## Assignment
The lines from the top of the material through the line with "centered at (x,y)" are to be set down exactly. Leave the pictures out.
-------
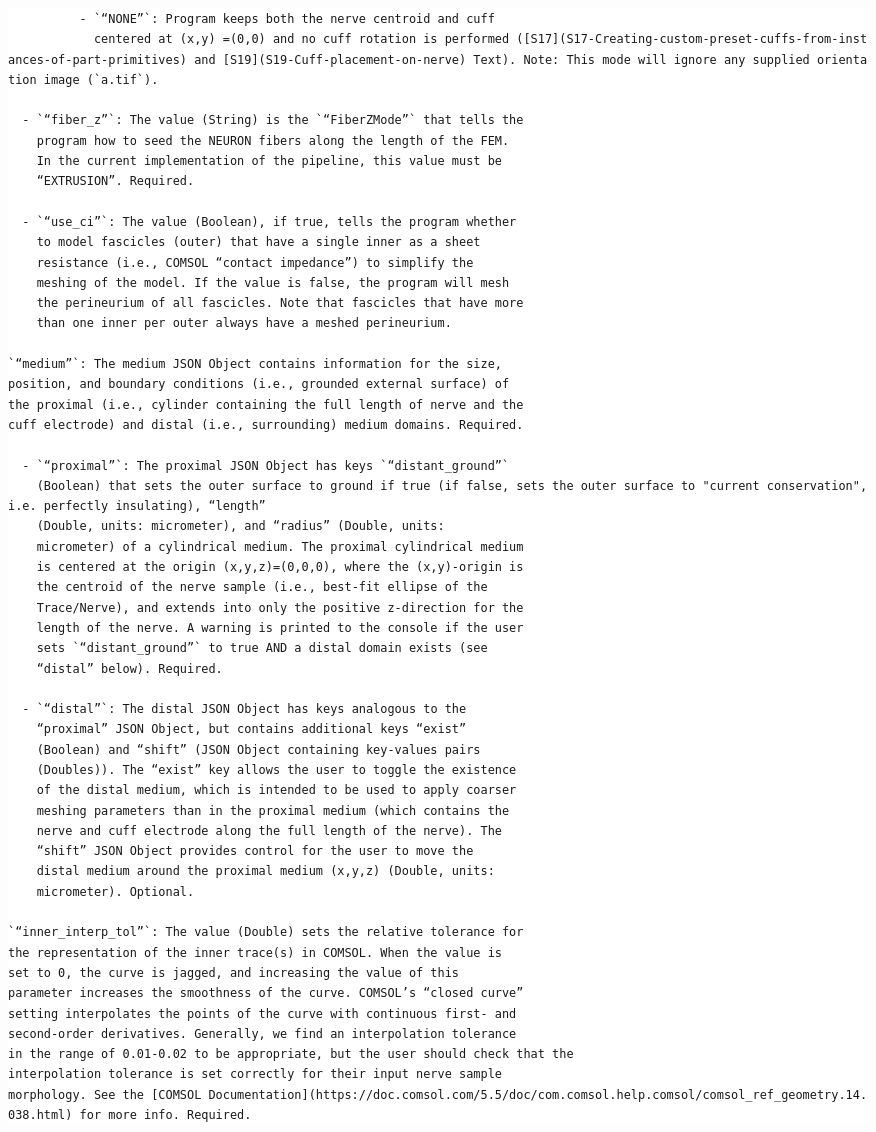               - `“NONE”`: Program keeps both the nerve centroid and cuff
                centered at (x,y) =(0,0) and no cuff rotation is performed ([S17](S17-Creating-custom-preset-cuffs-from-instances-of-part-primitives) and [S19](S19-Cuff-placement-on-nerve) Text). Note: This mode will ignore any supplied orientation image (`a.tif`).

      - `“fiber_z”`: The value (String) is the `“FiberZMode”` that tells the
        program how to seed the NEURON fibers along the length of the FEM.
        In the current implementation of the pipeline, this value must be
        “EXTRUSION”. Required.

      - `“use_ci”`: The value (Boolean), if true, tells the program whether
        to model fascicles (outer) that have a single inner as a sheet
        resistance (i.e., COMSOL “contact impedance”) to simplify the
        meshing of the model. If the value is false, the program will mesh
        the perineurium of all fascicles. Note that fascicles that have more
        than one inner per outer always have a meshed perineurium.

    `“medium”`: The medium JSON Object contains information for the size,
    position, and boundary conditions (i.e., grounded external surface) of
    the proximal (i.e., cylinder containing the full length of nerve and the
    cuff electrode) and distal (i.e., surrounding) medium domains. Required.

      - `“proximal”`: The proximal JSON Object has keys `“distant_ground”`
        (Boolean) that sets the outer surface to ground if true (if false, sets the outer surface to "current conservation", i.e. perfectly insulating), “length”
        (Double, units: micrometer), and “radius” (Double, units:
        micrometer) of a cylindrical medium. The proximal cylindrical medium
        is centered at the origin (x,y,z)=(0,0,0), where the (x,y)-origin is
        the centroid of the nerve sample (i.e., best-fit ellipse of the
        Trace/Nerve), and extends into only the positive z-direction for the
        length of the nerve. A warning is printed to the console if the user
        sets `“distant_ground”` to true AND a distal domain exists (see
        “distal” below). Required.

      - `“distal”`: The distal JSON Object has keys analogous to the
        “proximal” JSON Object, but contains additional keys “exist”
        (Boolean) and “shift” (JSON Object containing key-values pairs
        (Doubles)). The “exist” key allows the user to toggle the existence
        of the distal medium, which is intended to be used to apply coarser
        meshing parameters than in the proximal medium (which contains the
        nerve and cuff electrode along the full length of the nerve). The
        “shift” JSON Object provides control for the user to move the
        distal medium around the proximal medium (x,y,z) (Double, units:
        micrometer). Optional.

    `“inner_interp_tol”`: The value (Double) sets the relative tolerance for
    the representation of the inner trace(s) in COMSOL. When the value is
    set to 0, the curve is jagged, and increasing the value of this
    parameter increases the smoothness of the curve. COMSOL’s “closed curve”
    setting interpolates the points of the curve with continuous first- and
    second-order derivatives. Generally, we find an interpolation tolerance
    in the range of 0.01-0.02 to be appropriate, but the user should check that the
    interpolation tolerance is set correctly for their input nerve sample
    morphology. See the [COMSOL Documentation](https://doc.comsol.com/5.5/doc/com.comsol.help.comsol/comsol_ref_geometry.14.038.html) for more info. Required.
-------
## Solved problem
               - `“NONE”`: Program keeps both the nerve centroid and cuff
                centered at (x,y) =(0,0) and no cuff rotation is performed ([S17](S17-Creating-custom-preset-cuffs-from-instances-of-part-primitives) and [S19](S19-Cuff-placement-on-nerve) Text). Note: This mode will ignore any supplied orientation image (`a.tif`).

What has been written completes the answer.